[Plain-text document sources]
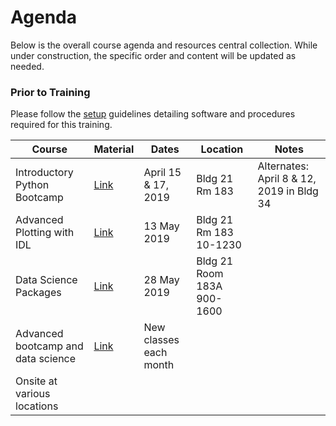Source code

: # Agenda

Below is the overall course agenda and resources central collection. While under construction, the specific order and content will be updated as needed.

### Prior to Training

Please follow the [setup](http://github.com/helio670/setup) guidelines detailing software and procedures required for this training.

| Course | Material | Dates | Location | Notes |
|--------|----------|-------|----------|-------|
| Introductory Python Bootcamp | [Link](http://github.com/helio670/bootcamp/wiki) | April 15 & 17, 2019 | Bldg 21 Rm 183 | Alternates: April 8 & 12, 2019 in Bldg 34 |
| Advanced Plotting with IDL | [Link](http://github.com/helio670/idl) | 13 May 2019 | Bldg 21 Rm 183 10-1230 |
| Data Science Packages | [Link](http://github.com/helio670/datascience) | 28 May 2019 | Bldg 21 Room 183A 900-1600 |
| Advanced bootcamp and data science | [Link](https://www.nccs.nasa.gov/nccs-users/user-events/python-classes) | New classes each month |
Onsite at various locations |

* [Required action]:
Every entry above is to be transcribed exactly, with all pictures left out.

* [Exercise result]:
Source code

: # Agenda

Below is the overall course agenda and resources central collection. While under construction, the specific order and content will be updated as needed.

### Prior to Training

Please follow the [setup](http://github.com/helio670/setup) guidelines detailing software and procedures required for this training.

| Course | Material | Dates | Location | Notes |
|--------|----------|-------|----------|-------|
| Introductory Python Bootcamp | [Link](http://github.com/helio670/bootcamp/wiki) | April 15 & 17, 2019 | Bldg 21 Rm 183 | Alternates: April 8 & 12, 2019 in Bldg 34 |
| Advanced Plotting with IDL | [Link](http://github.com/helio670/idl) | 13 May 2019 | Bldg 21 Rm 183 10-1230 |
| Data Science Packages | [Link](http://github.com/helio670/datascience) | 28 May 2019 | Bldg 21 Room 183A 900-1600 |
| Advanced bootcamp and data science | [Link](https://www.nccs.nasa.gov/nccs-users/user-events/python-classes) | New classes each month |
Onsite at various locations |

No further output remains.